Have you heard of the anime "BOFURI: I Don't Want to Get Hurt, so I'll Max Out My Defense?" It's about a young girl playing a MMO and end up breaking the game by putting everything in defense and the developpers are desperately trying to nerf her and fix the game. I would like to hear your opinion on it as a game developper.
Bofuri is pretty typical of a game-within-a-show that was designed for a particular narrative story and would actually be pretty awful played as a game (or, at the very least, players would play it in a completely different way). If the game were real, the first thing the players would do is theorycraft out the best skills and how to obtain them, share them online, and the result would be mostly cookie-cutter super strong builds in general. Furthermore, there would be massive complaints about granting super strong unique gear to the first player to defeat a boss, and the natural player response would be to try to gank or kill steal somebody else in order to steal the first boss kill for those rewards.
The whole idea of “unique skills” in any kind of MMOG with persistent characters is terrible because of how many players play a game and how many developers work on a game. It takes us time to create, build, and test each ability. Why would we give this ability to one single player among thousands? That’s a terrible waste of development resources spent! In order to make unique skills a thing, we’d have to build thousands of them - a nightmare to try to find any semblance of balance to. Unique skills are also a fantastic narrative device to tell a story - the only characters the audience cares about are this small group, not the theoretical thousands of players in the game, and the unique skills make those characters feel special. You don’t have to care about the faceless masses who get dunked on by OP behavior like Maple’s who would probably be quitting in droves because it isn’t real. New World Online doesn’t actually have to be fun for anybody but those watching the show.
Bofuri joins a list of similar games-within-a-story designed by people who probably play games but are not game designers themselves. Sword Art Online is probably the most famous of these, but Yu-Gi-Oh’s anime and manga game Duel Monsters is also terrible. For a non-anime example, you can look at Quidditch (Harry Potter) and the Oasis (Ready Player One) as terribly designed games. The purpose of these games isn’t to be a fun game to play, but to provide a narrative setting where tension rises and things get interesting for a select group of characters. The Dual Wielding skill randomly appearing on a small number of players would make a game like Sword Art Online absolutely awful for anybody who doesn’t have it because it’s a random permanent skill that doubles your DPS with no penalties. Quidditch is awful because catching the Golden Snitch is worth 15 times the points of a regular goal. There’s no incentive to spend any time scoring regular goals when you could have a team of five seekers all trying to catch the Golden Snitch from the start of the match. This is why most games-within-a-story that get brought to real life (like Yu-Gi-Oh and Quidditch) make major rules changes in order to turn them into playable games.

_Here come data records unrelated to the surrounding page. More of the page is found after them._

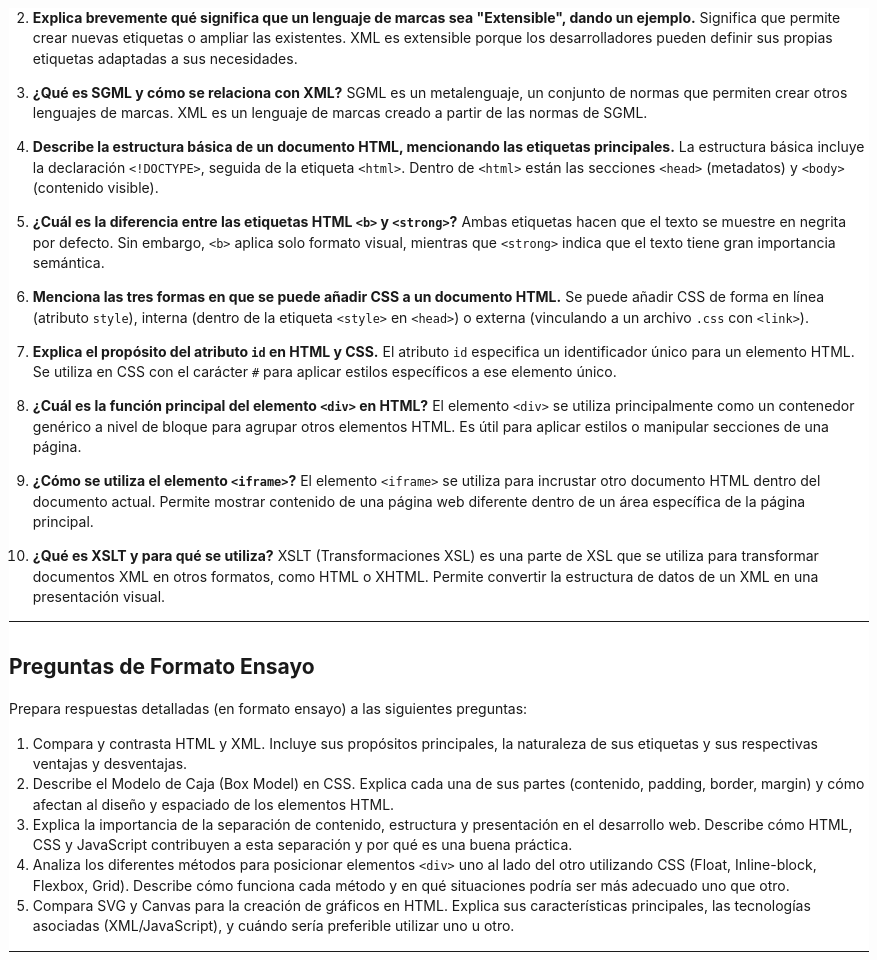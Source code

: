2.  **Explica brevemente qué significa que un lenguaje de marcas sea "Extensible", dando un ejemplo.**
    Significa que permite crear nuevas etiquetas o ampliar las existentes. XML es extensible porque los desarrolladores pueden definir sus propias etiquetas adaptadas a sus necesidades.

3.  **¿Qué es SGML y cómo se relaciona con XML?**
    SGML es un metalenguaje, un conjunto de normas que permiten crear otros lenguajes de marcas. XML es un lenguaje de marcas creado a partir de las normas de SGML.

4.  **Describe la estructura básica de un documento HTML, mencionando las etiquetas principales.**
    La estructura básica incluye la declaración `<!DOCTYPE>`, seguida de la etiqueta `<html>`. Dentro de `<html>` están las secciones `<head>` (metadatos) y `<body>` (contenido visible).

5.  **¿Cuál es la diferencia entre las etiquetas HTML `<b>` y `<strong>`?**
    Ambas etiquetas hacen que el texto se muestre en negrita por defecto. Sin embargo, `<b>` aplica solo formato visual, mientras que `<strong>` indica que el texto tiene gran importancia semántica.

6.  **Menciona las tres formas en que se puede añadir CSS a un documento HTML.**
    Se puede añadir CSS de forma en línea (atributo `style`), interna (dentro de la etiqueta `<style>` en `<head>`) o externa (vinculando a un archivo `.css` con `<link>`).

7.  **Explica el propósito del atributo `id` en HTML y CSS.**
    El atributo `id` especifica un identificador único para un elemento HTML. Se utiliza en CSS con el carácter `#` para aplicar estilos específicos a ese elemento único.

8.  **¿Cuál es la función principal del elemento `<div>` en HTML?**
    El elemento `<div>` se utiliza principalmente como un contenedor genérico a nivel de bloque para agrupar otros elementos HTML. Es útil para aplicar estilos o manipular secciones de una página.

9.  **¿Cómo se utiliza el elemento `<iframe>`?**
    El elemento `<iframe>` se utiliza para incrustar otro documento HTML dentro del documento actual. Permite mostrar contenido de una página web diferente dentro de un área específica de la página principal.

10. **¿Qué es XSLT y para qué se utiliza?**
    XSLT (Transformaciones XSL) es una parte de XSL que se utiliza para transformar documentos XML en otros formatos, como HTML o XHTML. Permite convertir la estructura de datos de un XML en una presentación visual.

---

## Preguntas de Formato Ensayo

Prepara respuestas detalladas (en formato ensayo) a las siguientes preguntas:

1.  Compara y contrasta HTML y XML. Incluye sus propósitos principales, la naturaleza de sus etiquetas y sus respectivas ventajas y desventajas.
2.  Describe el Modelo de Caja (Box Model) en CSS. Explica cada una de sus partes (contenido, padding, border, margin) y cómo afectan al diseño y espaciado de los elementos HTML.
3.  Explica la importancia de la separación de contenido, estructura y presentación en el desarrollo web. Describe cómo HTML, CSS y JavaScript contribuyen a esta separación y por qué es una buena práctica.
4.  Analiza los diferentes métodos para posicionar elementos `<div>` uno al lado del otro utilizando CSS (Float, Inline-block, Flexbox, Grid). Describe cómo funciona cada método y en qué situaciones podría ser más adecuado uno que otro.
5.  Compara SVG y Canvas para la creación de gráficos en HTML. Explica sus características principales, las tecnologías asociadas (XML/JavaScript), y cuándo sería preferible utilizar uno u otro.

---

It’s actually ok for games-within-a-story to be awful games to play in reality, because these games don’t actually need to be fun. They just need to be fun for an audience to watch or read about once. The Golden Snitch being worth 150 points makes for some drama and obstacles that the hero we’re supposed to cheer for can overcome and win against a team with the odds stacked against them. That’s the difference here - a real game is a situation where players want to win and will spend their time optimizing their means of doing so. A game-within-a-show is a narrative vehicle for tension and storytelling, where winning is less important than watching the characters overcome the challenges presented to them. They serve different roles and have different purposes.